→ **Goal of the exercise**:
Each line below that holds the string "attributes" counts once; report the total and nothing else.

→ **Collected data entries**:
────

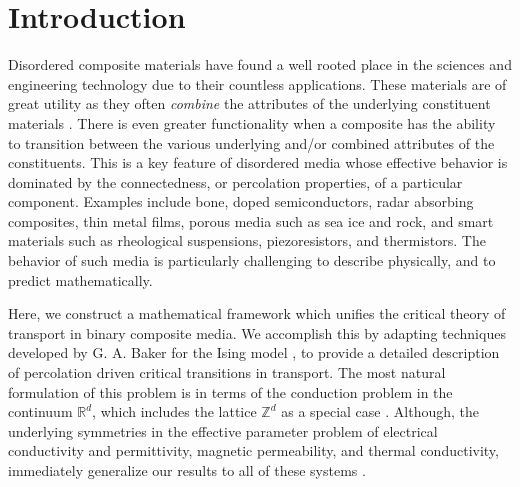 \documentclass[english,12pt,jmp,graphicx]{revtex4-1}
\begin{document}

\maketitle %

%
\section{Introduction}\label{sec:Introduction}
%
Disordered composite materials have found a well rooted place in the
sciences and engineering technology due to their countless
applications. These materials are of great utility as they often
\emph{combine} the attributes of the underlying constituent materials
\cite{MILTON:2002:TC}. There is even greater functionality when a
composite has the ability to transition between the various underlying
and/or combined attributes of the constituents. This is a key feature
of disordered media whose effective behavior is dominated by the
connectedness, or percolation properties, of a particular
component. Examples include bone, doped semiconductors, radar
absorbing composites, thin metal films, porous media such as sea ice
and rock, and smart materials such as rheological suspensions,
piezoresistors, and thermistors. The behavior of such media is
particularly  challenging to describe physically, and to predict
mathematically. 

Here, we construct a mathematical framework which unifies the critical
theory of transport in binary composite media. We accomplish this by
adapting techniques developed by G. A. Baker for the Ising model
\cite{Baker-1990}, to provide a detailed description of percolation
driven critical transitions in transport. The most natural formulation
of this problem is in terms  of the conduction problem in the
continuum $\mathbb{R}^d$, which includes the lattice $\mathbb{Z}^d$ as
a special case \cite{Golden:JMP-5627,Golden:CMP-473}. Although, the
underlying symmetries in the effective parameter problem of electrical 
conductivity and permittivity, magnetic permeability, and thermal
conductivity, immediately generalize our results to all of these
systems \cite{MILTON:2002:TC}.   
\end{document}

────

→ **Task answer**:
2